*YOUR OBJECTIVE:* Using the listing below, work out how many lines contain the word "keybordB", and respond with that number alone.

*** Opening MATERIAL FOR THE TASK ***

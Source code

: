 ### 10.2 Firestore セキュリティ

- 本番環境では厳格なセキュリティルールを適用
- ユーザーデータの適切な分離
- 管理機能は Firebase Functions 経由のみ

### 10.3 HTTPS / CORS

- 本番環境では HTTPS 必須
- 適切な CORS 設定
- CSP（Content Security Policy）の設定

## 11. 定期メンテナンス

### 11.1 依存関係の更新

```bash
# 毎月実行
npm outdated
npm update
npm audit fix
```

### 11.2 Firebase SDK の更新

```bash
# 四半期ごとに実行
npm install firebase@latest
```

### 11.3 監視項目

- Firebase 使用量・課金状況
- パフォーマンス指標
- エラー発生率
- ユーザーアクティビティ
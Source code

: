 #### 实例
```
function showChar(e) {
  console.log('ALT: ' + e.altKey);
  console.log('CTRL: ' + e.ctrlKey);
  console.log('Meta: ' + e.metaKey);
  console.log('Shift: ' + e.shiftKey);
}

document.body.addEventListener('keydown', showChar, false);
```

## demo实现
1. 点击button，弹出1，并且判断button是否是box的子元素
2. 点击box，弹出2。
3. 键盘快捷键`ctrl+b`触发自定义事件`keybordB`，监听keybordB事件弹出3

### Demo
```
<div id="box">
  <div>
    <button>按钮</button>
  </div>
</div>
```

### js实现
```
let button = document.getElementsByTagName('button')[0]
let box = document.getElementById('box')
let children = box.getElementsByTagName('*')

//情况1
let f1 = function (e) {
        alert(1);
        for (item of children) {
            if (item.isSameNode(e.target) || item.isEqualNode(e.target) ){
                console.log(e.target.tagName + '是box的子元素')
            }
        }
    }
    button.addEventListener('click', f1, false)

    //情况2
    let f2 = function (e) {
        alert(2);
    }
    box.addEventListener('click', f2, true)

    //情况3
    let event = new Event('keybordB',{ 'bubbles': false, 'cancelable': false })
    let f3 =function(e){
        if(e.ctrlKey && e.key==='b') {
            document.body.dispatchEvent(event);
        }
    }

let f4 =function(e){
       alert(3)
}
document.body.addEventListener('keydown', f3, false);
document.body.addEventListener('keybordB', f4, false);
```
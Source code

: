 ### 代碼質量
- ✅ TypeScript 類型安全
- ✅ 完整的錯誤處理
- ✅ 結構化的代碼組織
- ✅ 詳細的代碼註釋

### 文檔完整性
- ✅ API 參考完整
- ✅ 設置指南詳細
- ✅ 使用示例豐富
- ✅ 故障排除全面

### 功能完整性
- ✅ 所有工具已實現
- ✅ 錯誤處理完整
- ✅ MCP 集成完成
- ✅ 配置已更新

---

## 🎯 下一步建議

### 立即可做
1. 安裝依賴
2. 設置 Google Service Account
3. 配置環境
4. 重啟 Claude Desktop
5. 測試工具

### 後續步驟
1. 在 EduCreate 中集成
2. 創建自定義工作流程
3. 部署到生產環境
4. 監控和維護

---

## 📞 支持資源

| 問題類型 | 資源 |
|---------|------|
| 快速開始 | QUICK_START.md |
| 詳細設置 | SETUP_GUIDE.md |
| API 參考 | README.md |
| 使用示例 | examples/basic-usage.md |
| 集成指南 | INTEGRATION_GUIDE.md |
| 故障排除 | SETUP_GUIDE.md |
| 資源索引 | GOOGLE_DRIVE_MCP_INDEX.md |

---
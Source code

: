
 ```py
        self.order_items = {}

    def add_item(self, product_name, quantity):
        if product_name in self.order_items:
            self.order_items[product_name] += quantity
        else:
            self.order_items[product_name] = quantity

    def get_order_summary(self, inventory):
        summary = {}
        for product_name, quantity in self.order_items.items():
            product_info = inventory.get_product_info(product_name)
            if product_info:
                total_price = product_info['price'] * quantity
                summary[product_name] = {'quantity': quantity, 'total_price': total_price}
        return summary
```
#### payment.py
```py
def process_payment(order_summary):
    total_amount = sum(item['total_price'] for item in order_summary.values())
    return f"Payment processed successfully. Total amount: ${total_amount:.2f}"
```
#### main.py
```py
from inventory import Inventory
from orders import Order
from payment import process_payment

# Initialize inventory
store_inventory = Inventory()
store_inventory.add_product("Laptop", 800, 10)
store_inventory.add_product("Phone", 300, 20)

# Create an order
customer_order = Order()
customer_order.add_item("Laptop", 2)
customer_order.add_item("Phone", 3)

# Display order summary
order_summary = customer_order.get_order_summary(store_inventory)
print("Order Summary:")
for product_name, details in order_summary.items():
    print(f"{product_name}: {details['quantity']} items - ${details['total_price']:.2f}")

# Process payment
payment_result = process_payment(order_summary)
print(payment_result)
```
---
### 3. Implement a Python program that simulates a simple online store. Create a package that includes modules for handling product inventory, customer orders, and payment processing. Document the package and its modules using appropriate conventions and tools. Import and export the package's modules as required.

*** Closing MATERIAL FOR THE TASK ***

*ANSWER SECTION:* 3